Start of The input

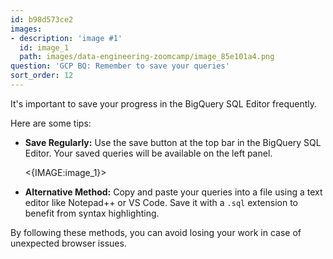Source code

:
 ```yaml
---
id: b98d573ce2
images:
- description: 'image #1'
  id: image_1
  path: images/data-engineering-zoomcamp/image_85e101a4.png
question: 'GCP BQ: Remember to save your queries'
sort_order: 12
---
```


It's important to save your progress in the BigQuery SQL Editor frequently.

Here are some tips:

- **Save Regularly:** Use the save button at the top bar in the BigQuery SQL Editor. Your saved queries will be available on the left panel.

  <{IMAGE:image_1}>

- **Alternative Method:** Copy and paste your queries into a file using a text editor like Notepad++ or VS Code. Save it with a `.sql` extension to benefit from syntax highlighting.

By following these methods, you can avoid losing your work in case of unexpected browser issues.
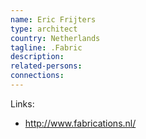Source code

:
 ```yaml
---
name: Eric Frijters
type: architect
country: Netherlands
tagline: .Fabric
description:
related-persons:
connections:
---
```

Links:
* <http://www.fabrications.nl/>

End of The input
Start of The input

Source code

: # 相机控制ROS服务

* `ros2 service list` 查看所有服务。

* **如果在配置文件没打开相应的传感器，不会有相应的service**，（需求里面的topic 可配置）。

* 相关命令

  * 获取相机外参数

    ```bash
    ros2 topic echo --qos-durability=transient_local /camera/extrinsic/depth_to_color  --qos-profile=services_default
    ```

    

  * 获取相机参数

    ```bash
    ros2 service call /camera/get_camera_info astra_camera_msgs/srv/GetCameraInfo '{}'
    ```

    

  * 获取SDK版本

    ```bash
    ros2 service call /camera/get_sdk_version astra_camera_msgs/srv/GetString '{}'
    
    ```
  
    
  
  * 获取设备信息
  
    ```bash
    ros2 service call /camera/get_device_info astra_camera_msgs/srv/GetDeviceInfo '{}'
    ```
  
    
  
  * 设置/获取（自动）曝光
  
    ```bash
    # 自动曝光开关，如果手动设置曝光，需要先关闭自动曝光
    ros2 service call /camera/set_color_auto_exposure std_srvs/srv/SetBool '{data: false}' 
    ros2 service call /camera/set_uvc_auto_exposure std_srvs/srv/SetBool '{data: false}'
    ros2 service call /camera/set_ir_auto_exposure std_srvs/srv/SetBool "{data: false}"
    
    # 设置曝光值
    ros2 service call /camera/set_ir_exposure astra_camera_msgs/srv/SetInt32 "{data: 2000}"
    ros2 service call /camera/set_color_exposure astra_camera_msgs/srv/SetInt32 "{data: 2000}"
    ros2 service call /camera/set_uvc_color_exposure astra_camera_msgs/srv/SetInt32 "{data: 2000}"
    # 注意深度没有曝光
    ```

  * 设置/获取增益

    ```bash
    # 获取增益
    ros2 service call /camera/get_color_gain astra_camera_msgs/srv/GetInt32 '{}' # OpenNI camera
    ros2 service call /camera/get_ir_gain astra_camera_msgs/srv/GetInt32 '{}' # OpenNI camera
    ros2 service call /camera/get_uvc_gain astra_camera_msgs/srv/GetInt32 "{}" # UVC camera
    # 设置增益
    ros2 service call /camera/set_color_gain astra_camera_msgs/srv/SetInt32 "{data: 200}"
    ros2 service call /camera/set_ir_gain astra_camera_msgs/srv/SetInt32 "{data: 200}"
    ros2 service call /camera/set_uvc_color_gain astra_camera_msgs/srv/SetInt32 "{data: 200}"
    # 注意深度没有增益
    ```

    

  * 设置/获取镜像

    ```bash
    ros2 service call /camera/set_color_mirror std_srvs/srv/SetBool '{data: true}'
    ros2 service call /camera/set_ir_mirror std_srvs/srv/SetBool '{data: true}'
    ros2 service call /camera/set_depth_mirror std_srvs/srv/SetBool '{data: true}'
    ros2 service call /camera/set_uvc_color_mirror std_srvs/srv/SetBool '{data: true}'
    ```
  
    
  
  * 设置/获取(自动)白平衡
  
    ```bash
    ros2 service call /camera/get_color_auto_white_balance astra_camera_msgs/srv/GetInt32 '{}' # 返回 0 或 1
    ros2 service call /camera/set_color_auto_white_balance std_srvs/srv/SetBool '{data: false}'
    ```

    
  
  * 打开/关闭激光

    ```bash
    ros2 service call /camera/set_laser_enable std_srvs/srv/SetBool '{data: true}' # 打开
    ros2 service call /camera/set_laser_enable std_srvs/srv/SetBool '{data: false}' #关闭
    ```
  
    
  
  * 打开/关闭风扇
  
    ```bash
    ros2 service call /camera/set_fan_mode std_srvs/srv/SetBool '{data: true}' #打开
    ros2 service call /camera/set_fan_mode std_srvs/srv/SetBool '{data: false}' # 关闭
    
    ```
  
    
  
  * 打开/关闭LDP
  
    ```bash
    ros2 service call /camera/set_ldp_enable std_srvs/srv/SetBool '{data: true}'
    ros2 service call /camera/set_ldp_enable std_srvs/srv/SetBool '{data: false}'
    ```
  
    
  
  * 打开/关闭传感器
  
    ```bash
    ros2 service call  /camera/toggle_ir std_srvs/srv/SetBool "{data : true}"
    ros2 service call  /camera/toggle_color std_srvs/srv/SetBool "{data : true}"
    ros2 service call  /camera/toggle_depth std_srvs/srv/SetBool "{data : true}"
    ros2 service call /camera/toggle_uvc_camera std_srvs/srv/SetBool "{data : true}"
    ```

End of The input

### What you will do
I would like the number of lines in the material above that contain the string "BigQuery", with no other words in the reply.

### Response to the task
2